Sorting on the server or on the client?
I had a discussion with a colleague at work, it was about SQL queries and sorting. He has the opinion that you should let the server do any sorting before returning the rows to the client. I on the other hand thinks that the server is probably busy enough as it is, and it must be better for performance to let the client handle the sorting after it has fetched the rows.
Anyone which strategy is best for the overall performance of a multi-user system?
In general, you should let the database do the sorting; if it doesn't have the resources to handle this effectively, you need to upgrade your database server.
First off, the database may already have indexes on the fields you want so it may be trivial for it to retrieve data in sorted order. Secondly, the client can't sort the results until it has all of them; if the server sorts the results, you can process them one row at a time, already sorted. Lastly, the database is probably more powerful than the client machine and can probably perform the sorting more efficiently.
It depends... Is there paging involved? What's the max size of the data set? Is the entire dataset need to be sorted the same one way all the time? or according to user selection? Or, (if paging is involved), is it only the records in the single page on client screen need to be sorted? (not normally acceptable) or does the entire dataset need to be sorted and page one of the newly sorted set redisplayed?
What's the distribution of client hardware compared to the processing requirements of this sort operation?
bottom line is; It's the overall user experience (measured against cost of course), that should control your decision... In general client machines are slower than servers, and may cause additional latency. ... ... But how often will clients request additional custom sort operations after initial page load? (client sort of data already on client is way faster than round trip...) But sorting on client always requires that entire dataset be sent to client on initial load... That delays initials page display.. which may require lazy loading, or AJAX, or other technical complexities to mitigate...
Sorting on server otoh, introduces additional scalability issues and may require that you add more boxes to the server farm to deal with additional load... if you're doing sorting in DB, and reach that threshold, that can get complicated. (To scale out on DB, you have to implement some read-only replication scheme, or some other solution that allows multiple servers (each doing processing) to share read only data)..

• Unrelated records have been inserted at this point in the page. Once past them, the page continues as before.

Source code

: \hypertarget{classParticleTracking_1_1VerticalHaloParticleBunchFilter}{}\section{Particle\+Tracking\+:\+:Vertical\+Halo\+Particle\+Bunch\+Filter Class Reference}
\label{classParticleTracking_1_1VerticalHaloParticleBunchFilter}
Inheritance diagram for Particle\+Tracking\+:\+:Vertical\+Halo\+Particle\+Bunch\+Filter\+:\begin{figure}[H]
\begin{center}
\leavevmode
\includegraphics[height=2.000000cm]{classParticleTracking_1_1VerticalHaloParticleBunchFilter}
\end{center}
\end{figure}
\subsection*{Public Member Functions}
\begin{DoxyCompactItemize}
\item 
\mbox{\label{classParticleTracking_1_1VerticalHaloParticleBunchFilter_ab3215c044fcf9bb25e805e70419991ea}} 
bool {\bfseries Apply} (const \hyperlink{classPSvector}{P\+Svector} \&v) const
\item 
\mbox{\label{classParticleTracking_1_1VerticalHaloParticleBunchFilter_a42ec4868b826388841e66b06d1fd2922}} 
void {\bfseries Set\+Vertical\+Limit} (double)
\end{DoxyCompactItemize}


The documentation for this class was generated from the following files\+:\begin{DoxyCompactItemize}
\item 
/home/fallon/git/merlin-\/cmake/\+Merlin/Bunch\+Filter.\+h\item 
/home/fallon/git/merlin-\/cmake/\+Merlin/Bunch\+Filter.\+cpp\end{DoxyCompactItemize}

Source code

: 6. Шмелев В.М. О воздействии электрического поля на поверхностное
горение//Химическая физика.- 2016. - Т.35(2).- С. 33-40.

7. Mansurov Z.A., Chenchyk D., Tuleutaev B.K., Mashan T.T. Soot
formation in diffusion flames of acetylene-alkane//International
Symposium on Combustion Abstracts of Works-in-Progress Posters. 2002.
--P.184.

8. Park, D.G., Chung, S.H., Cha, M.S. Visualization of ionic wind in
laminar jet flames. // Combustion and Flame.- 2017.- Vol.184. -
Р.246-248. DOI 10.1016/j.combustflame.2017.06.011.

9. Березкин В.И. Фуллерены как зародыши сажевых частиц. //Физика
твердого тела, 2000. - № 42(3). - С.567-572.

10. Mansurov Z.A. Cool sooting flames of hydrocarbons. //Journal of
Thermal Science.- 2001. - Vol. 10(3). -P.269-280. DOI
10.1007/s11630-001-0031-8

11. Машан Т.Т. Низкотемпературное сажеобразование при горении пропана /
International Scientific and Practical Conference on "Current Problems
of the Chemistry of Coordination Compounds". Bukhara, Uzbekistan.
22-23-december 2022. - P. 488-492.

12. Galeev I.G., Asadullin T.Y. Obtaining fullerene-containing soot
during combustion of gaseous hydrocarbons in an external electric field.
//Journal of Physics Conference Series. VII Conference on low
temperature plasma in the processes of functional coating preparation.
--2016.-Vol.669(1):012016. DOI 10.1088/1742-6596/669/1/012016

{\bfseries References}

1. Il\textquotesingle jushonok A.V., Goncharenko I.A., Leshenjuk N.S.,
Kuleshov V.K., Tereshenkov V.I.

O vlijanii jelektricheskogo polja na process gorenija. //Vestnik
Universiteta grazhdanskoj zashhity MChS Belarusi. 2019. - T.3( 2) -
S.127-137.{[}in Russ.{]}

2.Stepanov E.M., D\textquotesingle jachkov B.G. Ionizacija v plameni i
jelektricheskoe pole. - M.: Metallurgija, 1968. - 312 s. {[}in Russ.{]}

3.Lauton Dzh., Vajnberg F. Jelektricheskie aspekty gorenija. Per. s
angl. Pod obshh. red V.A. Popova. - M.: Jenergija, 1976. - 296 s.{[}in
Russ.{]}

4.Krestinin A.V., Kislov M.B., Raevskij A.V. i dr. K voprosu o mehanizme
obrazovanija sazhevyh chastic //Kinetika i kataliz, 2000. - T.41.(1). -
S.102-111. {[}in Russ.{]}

I am in favor of Roberts answer, but I wanted to add a bit to it.
I also favor the sorting of data in SQL Server, I have worked on many systems that have tried to do it on the client side and in almost every case we have had to re-write the process to have it done inside SQL Server. Why is this you might ask? Well we have two primary reasons.
- The amount of data being sorted
- The need to implement proper paging due to #1
We deal with interfaces that show users very large sets of data, and leveraging the power of SQL Server to handle sorting and paging is by far better performing than doing it client side.
To put some numbers to this, a SQL Server Side sort to a client side sort in our environment, no paging for either. Client side 28 seconds using XML for sorting, and Server side sort total load time 3 seconds.
Generally I agree with the views expressed above that server-side sorting is usually the way to go. However, there are sometimes reasons to do client-side sorting:
- The sort criteria are user-selectable or numerous. In this case, it may not be a good idea to go adding a shedload of indices to the table - especially if insert performance is a concern. If some sort criteria are rarely used, an index isn't necessarily worth it since inserts will outnumber selects.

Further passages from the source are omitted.